Saved entries:
•••

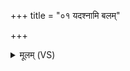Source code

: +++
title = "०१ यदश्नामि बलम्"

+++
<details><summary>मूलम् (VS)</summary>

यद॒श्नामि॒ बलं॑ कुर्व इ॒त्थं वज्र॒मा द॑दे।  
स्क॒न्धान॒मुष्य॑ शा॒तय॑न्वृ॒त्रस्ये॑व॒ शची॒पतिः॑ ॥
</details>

•••

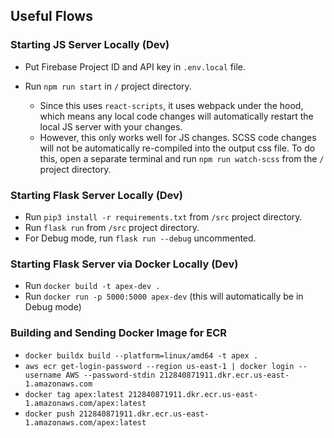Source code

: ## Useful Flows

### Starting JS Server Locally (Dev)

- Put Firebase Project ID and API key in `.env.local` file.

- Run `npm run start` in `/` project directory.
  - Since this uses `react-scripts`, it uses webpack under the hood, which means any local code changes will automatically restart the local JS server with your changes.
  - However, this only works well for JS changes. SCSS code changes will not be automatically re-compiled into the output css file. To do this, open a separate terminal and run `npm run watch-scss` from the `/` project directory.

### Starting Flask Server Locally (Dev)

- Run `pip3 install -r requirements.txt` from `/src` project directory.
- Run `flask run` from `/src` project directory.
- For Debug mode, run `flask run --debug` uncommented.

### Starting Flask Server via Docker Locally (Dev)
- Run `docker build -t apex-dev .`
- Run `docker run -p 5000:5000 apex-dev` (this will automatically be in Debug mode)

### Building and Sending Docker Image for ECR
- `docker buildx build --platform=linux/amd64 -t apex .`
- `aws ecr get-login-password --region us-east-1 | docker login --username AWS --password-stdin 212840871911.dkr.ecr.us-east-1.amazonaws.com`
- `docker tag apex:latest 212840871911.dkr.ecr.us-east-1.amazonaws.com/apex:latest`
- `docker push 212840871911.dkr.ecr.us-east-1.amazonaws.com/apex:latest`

•••

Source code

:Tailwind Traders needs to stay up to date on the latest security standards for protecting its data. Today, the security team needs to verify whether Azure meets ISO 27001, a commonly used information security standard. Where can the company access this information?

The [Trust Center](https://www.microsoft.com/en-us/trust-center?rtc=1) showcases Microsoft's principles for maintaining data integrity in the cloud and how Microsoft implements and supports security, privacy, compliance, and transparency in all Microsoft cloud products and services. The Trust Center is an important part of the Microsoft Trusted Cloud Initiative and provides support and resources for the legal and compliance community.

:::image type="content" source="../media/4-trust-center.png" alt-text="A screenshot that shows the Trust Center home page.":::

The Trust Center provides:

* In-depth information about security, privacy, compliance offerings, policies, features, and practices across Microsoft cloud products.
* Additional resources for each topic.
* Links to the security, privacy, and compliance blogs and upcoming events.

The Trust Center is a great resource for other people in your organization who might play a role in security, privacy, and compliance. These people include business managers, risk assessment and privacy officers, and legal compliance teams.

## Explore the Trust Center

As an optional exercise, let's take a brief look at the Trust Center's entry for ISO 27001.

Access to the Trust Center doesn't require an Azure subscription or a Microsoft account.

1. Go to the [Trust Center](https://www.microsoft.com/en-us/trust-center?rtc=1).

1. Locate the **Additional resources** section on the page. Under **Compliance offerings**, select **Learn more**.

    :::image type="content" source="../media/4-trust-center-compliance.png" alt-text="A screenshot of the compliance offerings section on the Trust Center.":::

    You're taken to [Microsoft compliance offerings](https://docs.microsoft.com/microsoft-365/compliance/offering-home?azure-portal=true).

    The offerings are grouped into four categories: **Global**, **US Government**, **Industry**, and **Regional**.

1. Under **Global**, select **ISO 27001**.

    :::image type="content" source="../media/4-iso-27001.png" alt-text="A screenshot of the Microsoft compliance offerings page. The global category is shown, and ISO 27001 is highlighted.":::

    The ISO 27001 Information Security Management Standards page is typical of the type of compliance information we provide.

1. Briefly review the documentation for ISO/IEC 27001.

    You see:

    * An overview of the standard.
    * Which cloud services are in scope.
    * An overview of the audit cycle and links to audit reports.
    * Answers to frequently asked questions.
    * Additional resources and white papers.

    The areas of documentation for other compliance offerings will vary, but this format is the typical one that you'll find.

•••

### Goal of the exercise
Every line above from the line with "and upcoming events." to the line with "1. Locate the", inclusive, must be returned exactly; no other line belongs in the reply.

### Task answer
* Links to the security, privacy, and compliance blogs and upcoming events.

The Trust Center is a great resource for other people in your organization who might play a role in security, privacy, and compliance. These people include business managers, risk assessment and privacy officers, and legal compliance teams.

## Explore the Trust Center

As an optional exercise, let's take a brief look at the Trust Center's entry for ISO 27001.

Access to the Trust Center doesn't require an Azure subscription or a Microsoft account.

1. Go to the [Trust Center](https://www.microsoft.com/en-us/trust-center?rtc=1).

1. Locate the **Additional resources** section on the page. Under **Compliance offerings**, select **Learn more**.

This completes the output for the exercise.